## RAW DATA
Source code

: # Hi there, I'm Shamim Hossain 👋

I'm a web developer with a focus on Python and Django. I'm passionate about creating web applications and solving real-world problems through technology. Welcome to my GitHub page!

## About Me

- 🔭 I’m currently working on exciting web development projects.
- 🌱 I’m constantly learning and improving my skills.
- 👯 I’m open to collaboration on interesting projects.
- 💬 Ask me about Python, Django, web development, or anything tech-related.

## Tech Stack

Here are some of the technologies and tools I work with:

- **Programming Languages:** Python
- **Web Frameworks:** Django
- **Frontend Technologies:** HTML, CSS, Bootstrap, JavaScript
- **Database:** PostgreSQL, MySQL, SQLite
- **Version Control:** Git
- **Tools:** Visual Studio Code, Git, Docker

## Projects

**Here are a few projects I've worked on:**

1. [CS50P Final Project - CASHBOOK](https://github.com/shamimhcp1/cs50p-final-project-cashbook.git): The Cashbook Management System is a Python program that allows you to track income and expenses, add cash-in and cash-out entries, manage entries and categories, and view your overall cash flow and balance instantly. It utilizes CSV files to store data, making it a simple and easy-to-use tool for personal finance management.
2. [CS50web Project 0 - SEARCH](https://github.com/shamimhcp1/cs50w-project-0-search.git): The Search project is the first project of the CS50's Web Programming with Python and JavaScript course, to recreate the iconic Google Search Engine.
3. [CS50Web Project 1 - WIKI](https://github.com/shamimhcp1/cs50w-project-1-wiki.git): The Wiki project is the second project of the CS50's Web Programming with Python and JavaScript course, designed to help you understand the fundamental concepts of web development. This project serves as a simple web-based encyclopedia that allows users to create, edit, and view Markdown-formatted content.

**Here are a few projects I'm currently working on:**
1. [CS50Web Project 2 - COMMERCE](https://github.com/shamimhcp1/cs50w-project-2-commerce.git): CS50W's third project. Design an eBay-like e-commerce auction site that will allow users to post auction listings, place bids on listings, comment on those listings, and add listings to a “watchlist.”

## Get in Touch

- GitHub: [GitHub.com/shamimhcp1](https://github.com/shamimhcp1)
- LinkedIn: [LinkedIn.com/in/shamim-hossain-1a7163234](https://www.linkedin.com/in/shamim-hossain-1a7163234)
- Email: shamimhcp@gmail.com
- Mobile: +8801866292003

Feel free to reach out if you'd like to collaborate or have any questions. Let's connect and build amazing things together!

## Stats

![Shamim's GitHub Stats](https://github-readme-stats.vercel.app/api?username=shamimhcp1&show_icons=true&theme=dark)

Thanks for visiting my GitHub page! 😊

## PROBLEM TO WORK ON
The answer is the run of lines above from the line containing "## Tech Stack" through the line containing "I've worked on:**", copied exactly and alone.

## RESPONSE BOX
## Tech Stack

Here are some of the technologies and tools I work with:

- **Programming Languages:** Python
- **Web Frameworks:** Django
- **Frontend Technologies:** HTML, CSS, Bootstrap, JavaScript
- **Database:** PostgreSQL, MySQL, SQLite
- **Version Control:** Git
- **Tools:** Visual Studio Code, Git, Docker

## Projects

**Here are a few projects I've worked on:**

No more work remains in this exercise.